- [Task directions] Where the word "NoCleanOnFailure" occurs in a line of the listing below, copy that line.

- [Dataset excerpts]
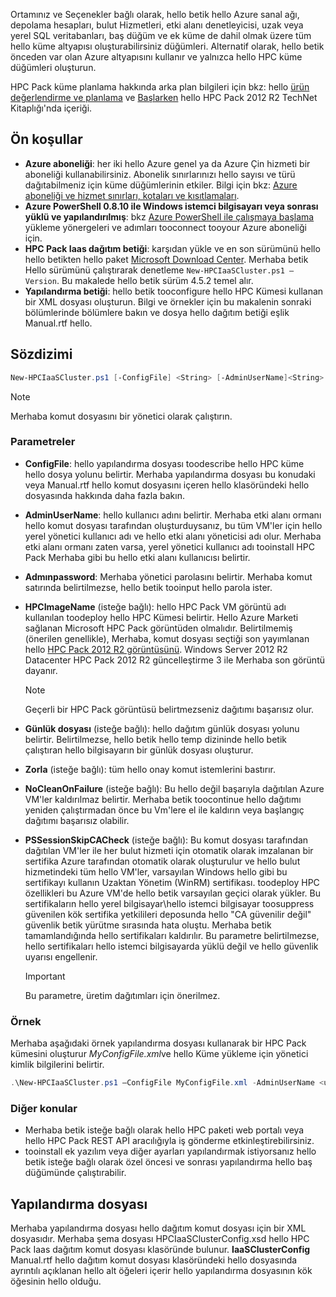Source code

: 



Ortamınız ve Seçenekler bağlı olarak, hello betik hello Azure sanal ağı, depolama hesapları, bulut Hizmetleri, etki alanı denetleyicisi, uzak veya yerel SQL veritabanları, baş düğüm ve ek küme de dahil olmak üzere tüm hello küme altyapısı oluşturabilirsiniz düğümleri. Alternatif olarak, hello betik önceden var olan Azure altyapısını kullanır ve yalnızca hello HPC küme düğümleri oluşturun.

HPC Pack küme planlama hakkında arka plan bilgileri için bkz: hello [ürün değerlendirme ve planlama](https://technet.microsoft.com/library/jj899596.aspx) ve [Başlarken](https://technet.microsoft.com/library/jj899590.aspx) hello HPC Pack 2012 R2 TechNet Kitaplığı'nda içeriği.

## <a name="prerequisites"></a>Ön koşullar
* **Azure aboneliği**: her iki hello Azure genel ya da Azure Çin hizmeti bir aboneliği kullanabilirsiniz. Abonelik sınırlarınızı hello sayısı ve türü dağıtabilmeniz için küme düğümlerinin etkiler. Bilgi için bkz: [Azure aboneliği ve hizmet sınırları, kotaları ve kısıtlamaları](../articles/azure-subscription-service-limits.md).
* **Azure PowerShell 0.8.10 ile Windows istemci bilgisayarı veya sonrası yüklü ve yapılandırılmış**: bkz [Azure PowerShell ile çalışmaya başlama](/powershell/azureps-cmdlets-docs) yükleme yönergeleri ve adımları tooconnect tooyour Azure aboneliği için.
* **HPC Pack Iaas dağıtım betiği**: karşıdan yükle ve en son sürümünü hello hello betikten hello paket [Microsoft Download Center](https://www.microsoft.com/download/details.aspx?id=44949). Merhaba betik Hello sürümünü çalıştırarak denetleme `New-HPCIaaSCluster.ps1 –Version`. Bu makalede hello betik sürüm 4.5.2 temel alır.
* **Yapılandırma betiği**: hello betik tooconfigure hello HPC Kümesi kullanan bir XML dosyası oluşturun. Bilgi ve örnekler için bu makalenin sonraki bölümlerinde bölümlere bakın ve dosya hello dağıtım betiği eşlik Manual.rtf hello.

## <a name="syntax"></a>Sözdizimi
```PowerShell
New-HPCIaaSCluster.ps1 [-ConfigFile] <String> [-AdminUserName]<String> [[-AdminPassword] <String>] [[-HPCImageName] <String>] [[-LogFile] <String>] [-Force] [-NoCleanOnFailure] [-PSSessionSkipCACheck] [<CommonParameters>]
```
> [!NOTE]
> Merhaba komut dosyasını bir yönetici olarak çalıştırın.
> 
> 

### <a name="parameters"></a>Parametreler
* **ConfigFile**: hello yapılandırma dosyası toodescribe hello HPC küme hello dosya yolunu belirtir. Merhaba yapılandırma dosyası bu konudaki veya Manual.rtf hello komut dosyasını içeren hello klasöründeki hello dosyasında hakkında daha fazla bakın.
* **AdminUserName**: hello kullanıcı adını belirtir. Merhaba etki alanı ormanı hello komut dosyası tarafından oluşturduysanız, bu tüm VM'ler için hello yerel yönetici kullanıcı adı ve hello etki alanı yöneticisi adı olur. Merhaba etki alanı ormanı zaten varsa, yerel yönetici kullanıcı adı tooinstall HPC Pack Merhaba gibi bu hello etki alanı kullanıcısı belirtir.
* **Admınpassword**: Merhaba yönetici parolasını belirtir. Merhaba komut satırında belirtilmezse, hello betik tooinput hello parola ister.
* **HPCImageName** (isteğe bağlı): hello HPC Pack VM görüntü adı kullanılan toodeploy hello HPC Kümesi belirtir. Hello Azure Marketi sağlanan Microsoft HPC Pack görüntüden olmalıdır. Belirtilmemiş (önerilen genellikle), Merhaba, komut dosyası seçtiği son yayımlanan hello [HPC Pack 2012 R2 görüntüsünü](https://azure.microsoft.com/marketplace/partners/microsoft/hpcpack2012r2onwindowsserver2012r2/). Windows Server 2012 R2 Datacenter HPC Pack 2012 R2 güncelleştirme 3 ile Merhaba son görüntü dayanır.
  
  > [!NOTE]
  > Geçerli bir HPC Pack görüntüsü belirtmezseniz dağıtımı başarısız olur.
  > 
  > 
* **Günlük dosyası** (isteğe bağlı): hello dağıtım günlük dosyası yolunu belirtir. Belirtilmezse, hello betik hello temp dizininde hello betik çalıştıran hello bilgisayarın bir günlük dosyası oluşturur.
* **Zorla** (isteğe bağlı): tüm hello onay komut istemlerini bastırır.
* **NoCleanOnFailure** (isteğe bağlı): Bu hello değil başarıyla dağıtılan Azure VM'ler kaldırılmaz belirtir. Merhaba betik toocontinue hello dağıtımı yeniden çalıştırmadan önce bu Vm'lere el ile kaldırın veya başlangıç dağıtımı başarısız olabilir.
* **PSSessionSkipCACheck** (isteğe bağlı): Bu komut dosyası tarafından dağıtılan VM'ler ile her bulut hizmeti için otomatik olarak imzalanan bir sertifika Azure tarafından otomatik olarak oluşturulur ve hello bulut hizmetindeki tüm hello VM'ler, varsayılan Windows hello gibi bu sertifikayı kullanın Uzaktan Yönetim (WinRM) sertifikası. toodeploy HPC özellikleri bu Azure VM'de hello betik varsayılan geçici olarak yükler. Bu sertifikaların hello yerel bilgisayar\\hello istemci bilgisayar toosuppress güvenilen kök sertifika yetkilileri deposunda hello "CA güvenilir değil" güvenlik betik yürütme sırasında hata oluştu. Merhaba betik tamamlandığında hello sertifikaları kaldırılır. Bu parametre belirtilmezse, hello sertifikaları hello istemci bilgisayarda yüklü değil ve hello güvenlik uyarısı engellenir.
  
  > [!IMPORTANT]
  > Bu parametre, üretim dağıtımları için önerilmez.
  > 
  > 

### <a name="example"></a>Örnek
Merhaba aşağıdaki örnek yapılandırma dosyası kullanarak bir HPC Pack kümesini oluşturur *MyConfigFile.xml*ve hello Küme yükleme için yönetici kimlik bilgilerini belirtir.

```PowerShell
.\New-HPCIaaSCluster.ps1 –ConfigFile MyConfigFile.xml -AdminUserName <username> –AdminPassword <password>
```

### <a name="additional-considerations"></a>Diğer konular
* Merhaba betik isteğe bağlı olarak hello HPC paketi web portalı veya hello HPC Pack REST API aracılığıyla iş gönderme etkinleştirebilirsiniz.
* tooinstall ek yazılım veya diğer ayarları yapılandırmak istiyorsanız hello betik isteğe bağlı olarak özel öncesi ve sonrası yapılandırma hello baş düğümünde çalıştırabilir.

## <a name="configuration-file"></a>Yapılandırma dosyası
Merhaba yapılandırma dosyası hello dağıtım komut dosyası için bir XML dosyasıdır. Merhaba şema dosyası HPCIaaSClusterConfig.xsd hello HPC Pack Iaas dağıtım komut dosyası klasöründe bulunur. **IaaSClusterConfig** Manual.rtf hello dağıtım komut dosyası klasöründeki hello dosyasında ayrıntılı açıklanan hello alt öğeleri içerir hello yapılandırma dosyasının kök öğesinin hello olduğu.

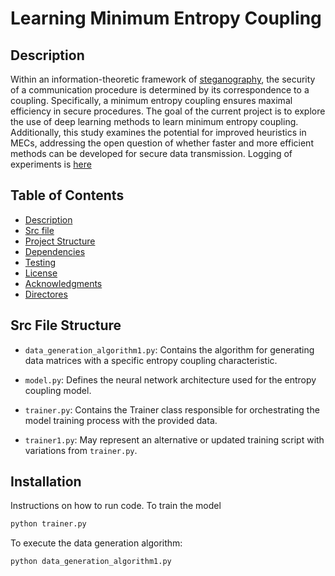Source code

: # Learning Minimum Entropy Coupling

## Description
Within an information-theoretic framework of [steganography](https://arxiv.org/abs/2210.14889), the security of a communication procedure is determined by its correspondence to a coupling. Specifically, a minimum entropy coupling ensures maximal efficiency in secure procedures. The goal of the current project is to explore the use of deep learning methods to learn minimum entropy coupling. Additionally, this study examines the potential for improved heuristics in MECs, addressing the open question of whether faster and more efficient methods can be developed for secure data transmission. Logging of experiments is [here](https://www.overleaf.com/read/xtfyrzgpnwbn#657863)

## Table of Contents

- [Description](#Description)
- [Src file](#SrcFileStructure)
- [Project Structure](#project-structure)
- [Dependencies](#dependencies)
- [Testing](#testing)
- [License](#license)
- [Acknowledgments](#acknowledgments)
- [Directores](#directories)

## Src File Structure 

- `data_generation_algorithm1.py`: Contains the algorithm for generating data matrices with a specific entropy coupling characteristic.
  
- `model.py`: Defines the neural network architecture used for the entropy coupling model.
  
- `trainer.py`: Contains the Trainer class responsible for orchestrating the model training process with the provided data.
  
- `trainer1.py`: May represent an alternative or updated training script with variations from `trainer.py`.


## Installation

Instructions on how to run code. 
To train the model 
```bash
python trainer.py
```
To execute the data generation algorithm:

```bash
python data_generation_algorithm1.py
``` 
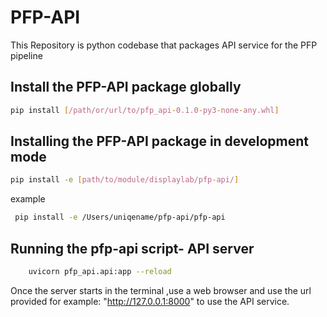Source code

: # PFP-API
This Repository is python codebase that packages API service for the PFP pipeline 

## Install the PFP-API package globally

```sh
pip install [/path/or/url/to/pfp_api-0.1.0-py3-none-any.whl]
```

## Installing the PFP-API package in development mode

```sh
pip install -e [path/to/module/displaylab/pfp-api/]
```
example

```sh
 pip install -e /Users/uniqename/pfp-api/pfp-api
```

## Running the pfp-api script- API server 
```sh
    uvicorn pfp_api.api:app --reload
```

Once the server starts in the terminal ,use a web browser and use the url provided for example: "http://127.0.0.1:8000" to use the API service.





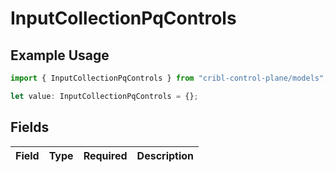 # InputCollectionPqControls

## Example Usage

```typescript
import { InputCollectionPqControls } from "cribl-control-plane/models";

let value: InputCollectionPqControls = {};
```

## Fields

| Field       | Type        | Required    | Description |
| ----------- | ----------- | ----------- | ----------- |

- [Exercise solution]
New-HPCIaaSCluster.ps1 [-ConfigFile] <String> [-AdminUserName]<String> [[-AdminPassword] <String>] [[-HPCImageName] <String>] [[-LogFile] <String>] [-Force] [-NoCleanOnFailure] [-PSSessionSkipCACheck] [<CommonParameters>]
* **NoCleanOnFailure** (isteğe bağlı): Bu hello değil başarıyla dağıtılan Azure VM'ler kaldırılmaz belirtir. Merhaba betik toocontinue hello dağıtımı yeniden çalıştırmadan önce bu Vm'lere el ile kaldırın veya başlangıç dağıtımı başarısız olabilir.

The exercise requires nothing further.